Unsupervised Evaluation of Multi-Turn Objective-Driven Interactions
Emi Soroka, Tanmay Chopra, Krish Desai, Sanjay Lall
TL;DR
This paper addresses the challenge of evaluating multi-turn objective-driven interactions without ground-truth labels by introducing three unsupervised metrics: goal labeling, completion labeling, and LLM uncertainty. It combines an LLM-guided clustering approach to discover intents, a distribution-based completeness test using a fine-tuned model to approximate a shifted data distribution, and a response-tree framework to quantify uncertainty beyond single-token likelihoods. Across diverse open-domain and task-specific datasets, the authors demonstrate that small, fine-tuned models can match or exceed larger LLM judges in completion labeling and provide robust insights into uncertainty and distributional shifts. The proposed framework enables scalable, online monitoring and potential intervention strategies for enterprise AI agents, reducing reliance on costly human annotations and large judges. Overall, the work lays a practical foundation for judge-free evaluation of complex, enterprise-scale LLM interactions with implications for deployment and governance of AI agents.
Abstract
Large language models (LLMs) have seen increasing popularity in enterprise applications where AI agents and humans engage in objective-driven interactions.
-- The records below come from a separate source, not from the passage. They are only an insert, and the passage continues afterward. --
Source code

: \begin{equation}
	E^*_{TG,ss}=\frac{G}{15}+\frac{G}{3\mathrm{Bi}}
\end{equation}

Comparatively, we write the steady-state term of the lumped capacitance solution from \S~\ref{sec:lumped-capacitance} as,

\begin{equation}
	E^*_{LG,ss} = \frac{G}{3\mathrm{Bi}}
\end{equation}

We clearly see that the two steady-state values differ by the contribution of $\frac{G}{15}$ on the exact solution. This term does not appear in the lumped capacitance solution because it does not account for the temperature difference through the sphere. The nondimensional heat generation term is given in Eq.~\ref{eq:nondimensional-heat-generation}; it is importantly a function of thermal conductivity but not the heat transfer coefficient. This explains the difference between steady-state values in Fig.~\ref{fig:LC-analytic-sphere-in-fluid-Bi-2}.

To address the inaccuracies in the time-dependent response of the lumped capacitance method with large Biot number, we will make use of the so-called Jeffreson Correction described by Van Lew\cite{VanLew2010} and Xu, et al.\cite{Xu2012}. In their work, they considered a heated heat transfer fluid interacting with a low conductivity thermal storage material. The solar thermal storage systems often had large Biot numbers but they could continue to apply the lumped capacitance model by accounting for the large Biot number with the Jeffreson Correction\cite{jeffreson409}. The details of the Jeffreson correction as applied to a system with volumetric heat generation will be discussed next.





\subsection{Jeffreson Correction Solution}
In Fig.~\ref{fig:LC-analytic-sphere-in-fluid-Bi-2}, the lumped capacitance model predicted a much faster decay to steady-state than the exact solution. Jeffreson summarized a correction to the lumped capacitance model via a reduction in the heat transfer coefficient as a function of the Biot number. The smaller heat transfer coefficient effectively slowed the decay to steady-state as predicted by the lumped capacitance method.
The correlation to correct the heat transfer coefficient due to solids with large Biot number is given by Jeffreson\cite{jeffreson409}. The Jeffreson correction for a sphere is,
However, these systems are difficult to evaluate: data may be complex and unlabeled; human annotation is often impractical at scale; custom metrics can monitor for specific errors, but not previously-undetected ones; and LLM judges can produce unreliable results. We introduce the first set of unsupervised metrics for objective-driven interactions, leveraging statistical properties of unlabeled interaction data and using fine-tuned LLMs to adapt to distributional shifts. We develop metrics for labeling user goals, measuring goal completion, and quantifying LLM uncertainty without grounding evaluations in human-generated ideal responses. Our approach is validated on open-domain and task-specific interaction data.